Impact of Antimicrobial Stewardship program on Hospitalized Patients at the Intensive Care Unit: A prospective Audit and feedback Study.

Link to article at PubMed

Impact of Antimicrobial Stewardship program on Hospitalized Patients at the Intensive Care Unit: A prospective Audit and feedback Study.
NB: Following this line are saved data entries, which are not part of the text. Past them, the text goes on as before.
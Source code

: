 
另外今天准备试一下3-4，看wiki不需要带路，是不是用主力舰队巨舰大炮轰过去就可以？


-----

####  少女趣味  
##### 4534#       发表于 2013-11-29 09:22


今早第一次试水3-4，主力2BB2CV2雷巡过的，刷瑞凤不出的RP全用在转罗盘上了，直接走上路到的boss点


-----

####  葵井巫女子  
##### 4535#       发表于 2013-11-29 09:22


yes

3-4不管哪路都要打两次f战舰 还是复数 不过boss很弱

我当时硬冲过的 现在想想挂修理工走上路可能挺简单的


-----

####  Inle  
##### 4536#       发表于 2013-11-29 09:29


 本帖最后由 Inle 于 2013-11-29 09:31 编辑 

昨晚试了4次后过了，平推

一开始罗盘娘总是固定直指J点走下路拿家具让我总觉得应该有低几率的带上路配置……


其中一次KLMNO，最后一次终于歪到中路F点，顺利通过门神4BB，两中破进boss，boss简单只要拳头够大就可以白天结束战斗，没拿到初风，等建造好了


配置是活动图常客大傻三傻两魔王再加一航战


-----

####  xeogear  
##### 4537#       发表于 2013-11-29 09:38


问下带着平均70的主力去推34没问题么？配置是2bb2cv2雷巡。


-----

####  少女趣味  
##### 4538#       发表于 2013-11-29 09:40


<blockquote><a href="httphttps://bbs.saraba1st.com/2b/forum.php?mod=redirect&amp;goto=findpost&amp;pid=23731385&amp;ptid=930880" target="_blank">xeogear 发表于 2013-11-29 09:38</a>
Br J Clin Pharmacol. 2017 Dec 13;:

Authors: Khdour MR, Hallak HO, Al-Deyab M, Nasif MA, Khalili AM, Dallashi AA, Khofash MB, Scott MG

Abstract
AIMS: Inappropriate use of antibiotics is one of the most important factors contributing to the emergence of drug resistant pathogens. The purpose of this study was to measure the clinical impact of Antimicrobial Stewardship Program (ASP) interventions on hospitalized patients at the Intensive care unit at Palestinian Medical Complex.
METHODS: A prospective audit with intervention and feedback by ASP team within 48-72h of antibiotic administration began in Sep, 2015. Four months of pre-ASP data with 4-months of post-ASP data were compared. Data collected included clinical and demographic data; utilization of antimicrobials measured by Define Daily Doses, duration of therapy, length of stay, readmission and all-cause mortality.
RESULTS: Overall, 176 interventions were made the ASP team with an average acceptance rate of 78.4%. The most accepted interventions were dose optimization (87.0%) followed by de-escalation based on culture results with an acceptance rate of 84.4%. ASP interventions significantly reduces antimicrobial utilization by 24.3% (87.3 DDD/100 bed. vs 66.1 DDD/100 bed p<0.001). The median (IQR) of length of stay was significantly reduced post ASP (11 (3-21) vs. 7 (4-19) days; p <0.01). Also, the median (IQR) of duration of therapy was significantly reduced post-ASP (8 (5-12) days vs. 5 (3-9); p=0.01). There was no significant difference in overall 30-day mortality or readmission between the pre-ASP and post-ASP groups (26.9% vs. 23.9%; p=0.1) and (26.1% vs. 24.6%; p=0.54) respectively.
CONCLUSIONS: Our prospective audit and feedback program was associated with positive impact on antimicrobial utilization, duration of therapy and length of stay.